Trust and control flow
No content classification label grants authority by itself. Signed instructions establish provenance, while authorization is enforced by code at retrieval, tool, data, and egress boundaries.
Threat-control matrix
| Attack path | Preventive control | Detective evidence | Containment |
|---|---|---|---|
| Direct user override | Separate instruction/data channels; output schema; no model-owned authorization | Injection corpus result and policy denial reason | Reject request or remove tool capability |
| Indirect injection in documents/web/email | Source allowlist, content provenance, chunk/data wrapping, retrieval policy, no instruction interpretation from retrieved data | Source/document IDs, suspicious-content signal, attempted tool action | Quarantine source and re-index clean version |
| Tool-result injection | Treat every tool result as untrusted; type/length schema; tool-specific sanitization | Tool call/result lineage and validator outcome | Disable tool route and revoke task token |
| Secret exfiltration | Secrets never in context; brokered credentials; egress allowlist; output DLP | Canary-secret and egress-denial alerts | Rotate credential and block destination |
| Cross-tenant retrieval | Tenant-bound query and row policy outside model | Tenant decision trace and isolation test | Disable index/route and investigate exposure |
| Unauthorized side effect | Propose/authorize/execute separation; idempotency; scoped token; human confirmation | Proposed, approved, attempted and executed action records | Revoke capability and compensate/reconcile |
| Multiturn persistence | Bounded memory schema, trust reset, no instruction promotion from memory | Memory writes with source and policy decision | Purge affected memory namespace |
| Encoded/multilingual payload | Decode/normalize before policy; language-aware tests | Normalization and detection versions | Route to safe refusal or human review |
Detectors are defense-in-depth. A detector miss must not grant data access, credentials, tool authority, or egress.
Authorization record
{
"request_id": "uuid",
"actor": "trusted-workload-and-user-binding",
"tenant": "tenant-id",
"tool": "refund.issue",
"arguments_hash": "sha256:...",
"policy_release": "tool-policy/12",
"decision": "require_human",
"reason_code": "amount_over_agent_limit",
"approval_id": "approval-record-or-null",
"credential_grant": "short-lived-capability-id",
"executed": false
}
Verification suite
- Direct, indirect, multilingual, encoded, typoglycemic, multi-turn, and tool-result injections.

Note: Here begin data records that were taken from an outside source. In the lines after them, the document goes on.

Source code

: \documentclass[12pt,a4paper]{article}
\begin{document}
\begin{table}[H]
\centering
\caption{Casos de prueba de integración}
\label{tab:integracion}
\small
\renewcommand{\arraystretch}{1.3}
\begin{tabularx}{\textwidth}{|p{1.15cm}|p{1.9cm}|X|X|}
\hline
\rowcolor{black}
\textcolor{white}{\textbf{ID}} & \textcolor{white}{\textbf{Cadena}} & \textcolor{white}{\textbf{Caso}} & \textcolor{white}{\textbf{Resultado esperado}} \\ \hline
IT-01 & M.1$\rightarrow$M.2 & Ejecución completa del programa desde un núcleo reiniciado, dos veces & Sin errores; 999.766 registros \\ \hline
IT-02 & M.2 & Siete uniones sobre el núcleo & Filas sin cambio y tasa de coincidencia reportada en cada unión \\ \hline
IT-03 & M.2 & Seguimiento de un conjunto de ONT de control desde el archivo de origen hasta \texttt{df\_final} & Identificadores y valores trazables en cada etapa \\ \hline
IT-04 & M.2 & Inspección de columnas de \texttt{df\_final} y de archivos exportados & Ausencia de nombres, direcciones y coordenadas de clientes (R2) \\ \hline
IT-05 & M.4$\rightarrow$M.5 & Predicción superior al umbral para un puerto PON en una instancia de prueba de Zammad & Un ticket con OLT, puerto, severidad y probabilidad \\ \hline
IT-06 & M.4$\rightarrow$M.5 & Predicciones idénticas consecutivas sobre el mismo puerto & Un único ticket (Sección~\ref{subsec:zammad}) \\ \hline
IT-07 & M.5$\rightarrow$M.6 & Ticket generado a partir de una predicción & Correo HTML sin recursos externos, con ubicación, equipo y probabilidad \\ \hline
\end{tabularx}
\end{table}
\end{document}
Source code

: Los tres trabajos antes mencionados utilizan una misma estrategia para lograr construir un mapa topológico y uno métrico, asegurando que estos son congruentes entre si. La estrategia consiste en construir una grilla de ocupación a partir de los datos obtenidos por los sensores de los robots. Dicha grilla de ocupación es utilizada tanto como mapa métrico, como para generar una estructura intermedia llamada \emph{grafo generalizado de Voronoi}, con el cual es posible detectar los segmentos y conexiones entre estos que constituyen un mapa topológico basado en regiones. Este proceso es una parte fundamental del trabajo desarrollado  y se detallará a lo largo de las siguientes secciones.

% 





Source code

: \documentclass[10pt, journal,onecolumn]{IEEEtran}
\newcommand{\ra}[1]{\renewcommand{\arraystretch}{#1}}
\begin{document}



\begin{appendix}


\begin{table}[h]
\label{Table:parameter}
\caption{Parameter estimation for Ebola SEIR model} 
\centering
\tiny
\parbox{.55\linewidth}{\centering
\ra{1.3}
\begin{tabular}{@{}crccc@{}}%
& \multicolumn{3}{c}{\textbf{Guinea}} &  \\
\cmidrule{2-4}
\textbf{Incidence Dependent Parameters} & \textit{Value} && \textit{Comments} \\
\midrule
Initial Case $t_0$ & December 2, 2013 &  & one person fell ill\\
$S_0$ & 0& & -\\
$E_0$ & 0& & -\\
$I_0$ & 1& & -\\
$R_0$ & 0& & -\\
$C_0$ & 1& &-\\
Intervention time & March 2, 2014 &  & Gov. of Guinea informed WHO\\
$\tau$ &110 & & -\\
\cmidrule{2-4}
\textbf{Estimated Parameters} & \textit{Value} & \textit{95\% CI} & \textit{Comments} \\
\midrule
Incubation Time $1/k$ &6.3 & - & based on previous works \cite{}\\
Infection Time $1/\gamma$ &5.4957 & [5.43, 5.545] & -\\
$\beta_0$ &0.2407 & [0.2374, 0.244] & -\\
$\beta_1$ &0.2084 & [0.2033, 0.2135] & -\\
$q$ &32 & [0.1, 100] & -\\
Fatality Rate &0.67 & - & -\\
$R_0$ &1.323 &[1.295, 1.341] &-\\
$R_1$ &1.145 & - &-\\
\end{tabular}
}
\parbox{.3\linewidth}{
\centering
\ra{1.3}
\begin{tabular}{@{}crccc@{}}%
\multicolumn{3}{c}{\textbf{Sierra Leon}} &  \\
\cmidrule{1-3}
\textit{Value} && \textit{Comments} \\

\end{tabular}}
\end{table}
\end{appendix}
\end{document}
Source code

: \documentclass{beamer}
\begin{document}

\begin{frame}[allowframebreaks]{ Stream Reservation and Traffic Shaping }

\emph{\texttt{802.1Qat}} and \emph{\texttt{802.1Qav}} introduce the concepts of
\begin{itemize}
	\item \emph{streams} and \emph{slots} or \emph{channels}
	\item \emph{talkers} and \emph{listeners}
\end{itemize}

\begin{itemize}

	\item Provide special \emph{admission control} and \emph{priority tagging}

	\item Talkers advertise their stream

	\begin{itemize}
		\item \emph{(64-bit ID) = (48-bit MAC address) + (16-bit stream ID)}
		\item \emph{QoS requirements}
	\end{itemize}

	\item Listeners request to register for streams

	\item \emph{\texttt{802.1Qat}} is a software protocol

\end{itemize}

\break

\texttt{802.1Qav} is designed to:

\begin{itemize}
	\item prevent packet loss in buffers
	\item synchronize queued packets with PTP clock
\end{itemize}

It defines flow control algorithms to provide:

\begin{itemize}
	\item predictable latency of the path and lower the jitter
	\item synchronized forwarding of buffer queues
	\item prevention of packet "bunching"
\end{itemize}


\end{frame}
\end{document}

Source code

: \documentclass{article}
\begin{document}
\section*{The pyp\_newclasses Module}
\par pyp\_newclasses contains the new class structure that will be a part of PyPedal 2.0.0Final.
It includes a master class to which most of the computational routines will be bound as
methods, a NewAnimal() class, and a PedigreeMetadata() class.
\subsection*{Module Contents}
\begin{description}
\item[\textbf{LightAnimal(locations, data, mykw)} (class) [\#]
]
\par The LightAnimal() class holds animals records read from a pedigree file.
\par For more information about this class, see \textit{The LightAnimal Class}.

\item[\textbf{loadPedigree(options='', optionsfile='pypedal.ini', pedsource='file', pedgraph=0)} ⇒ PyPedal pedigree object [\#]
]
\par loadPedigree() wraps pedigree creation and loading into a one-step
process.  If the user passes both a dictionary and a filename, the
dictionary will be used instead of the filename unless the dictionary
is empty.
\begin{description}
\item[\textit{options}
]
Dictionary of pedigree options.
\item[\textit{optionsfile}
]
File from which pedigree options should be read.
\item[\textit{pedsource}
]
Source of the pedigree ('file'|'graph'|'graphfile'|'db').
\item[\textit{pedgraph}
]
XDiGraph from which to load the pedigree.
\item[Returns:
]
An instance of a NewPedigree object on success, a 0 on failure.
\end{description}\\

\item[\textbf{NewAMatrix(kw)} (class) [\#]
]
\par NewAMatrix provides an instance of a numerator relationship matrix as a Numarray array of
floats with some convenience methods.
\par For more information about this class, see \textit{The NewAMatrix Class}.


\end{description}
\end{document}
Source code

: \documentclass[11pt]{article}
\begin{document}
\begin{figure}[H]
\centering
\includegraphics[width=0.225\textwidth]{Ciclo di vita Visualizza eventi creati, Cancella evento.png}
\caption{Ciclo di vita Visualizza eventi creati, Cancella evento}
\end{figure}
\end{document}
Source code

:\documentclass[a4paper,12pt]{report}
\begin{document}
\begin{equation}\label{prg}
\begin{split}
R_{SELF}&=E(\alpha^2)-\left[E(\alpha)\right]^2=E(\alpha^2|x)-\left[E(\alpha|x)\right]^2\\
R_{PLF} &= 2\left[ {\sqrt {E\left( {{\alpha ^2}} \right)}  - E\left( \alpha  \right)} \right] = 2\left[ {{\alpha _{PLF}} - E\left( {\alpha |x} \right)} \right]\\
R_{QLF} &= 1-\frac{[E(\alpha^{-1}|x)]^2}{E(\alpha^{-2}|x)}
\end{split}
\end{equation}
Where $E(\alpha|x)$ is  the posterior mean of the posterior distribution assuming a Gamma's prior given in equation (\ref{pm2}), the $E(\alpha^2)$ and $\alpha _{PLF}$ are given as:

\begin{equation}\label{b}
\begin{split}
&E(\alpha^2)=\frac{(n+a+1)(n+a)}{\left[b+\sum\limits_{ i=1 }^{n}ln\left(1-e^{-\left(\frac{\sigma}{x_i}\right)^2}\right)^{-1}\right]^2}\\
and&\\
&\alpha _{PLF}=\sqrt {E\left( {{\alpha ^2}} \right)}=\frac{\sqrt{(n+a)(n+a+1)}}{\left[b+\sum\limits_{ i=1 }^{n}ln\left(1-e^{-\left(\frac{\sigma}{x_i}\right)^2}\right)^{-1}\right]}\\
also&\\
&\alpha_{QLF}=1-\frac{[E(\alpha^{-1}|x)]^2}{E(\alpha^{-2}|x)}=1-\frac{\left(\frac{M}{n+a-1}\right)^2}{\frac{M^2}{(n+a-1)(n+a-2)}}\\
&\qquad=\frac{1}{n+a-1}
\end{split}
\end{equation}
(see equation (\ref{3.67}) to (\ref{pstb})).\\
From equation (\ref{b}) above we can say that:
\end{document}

- Canaries for system instruction, tenant data, provider keys, OAuth tokens, and hidden documents.
- Attempts to alter tool name, amount, destination, tenant, approval ID, and idempotency key.
- Retrieval poisoning, source spoofing, citation confusion, and malicious attachment rendering.
- Denial-of-wallet payloads and recursive agent/tool loops.
- False-positive corpus covering legitimate security discussion and quoted malicious text.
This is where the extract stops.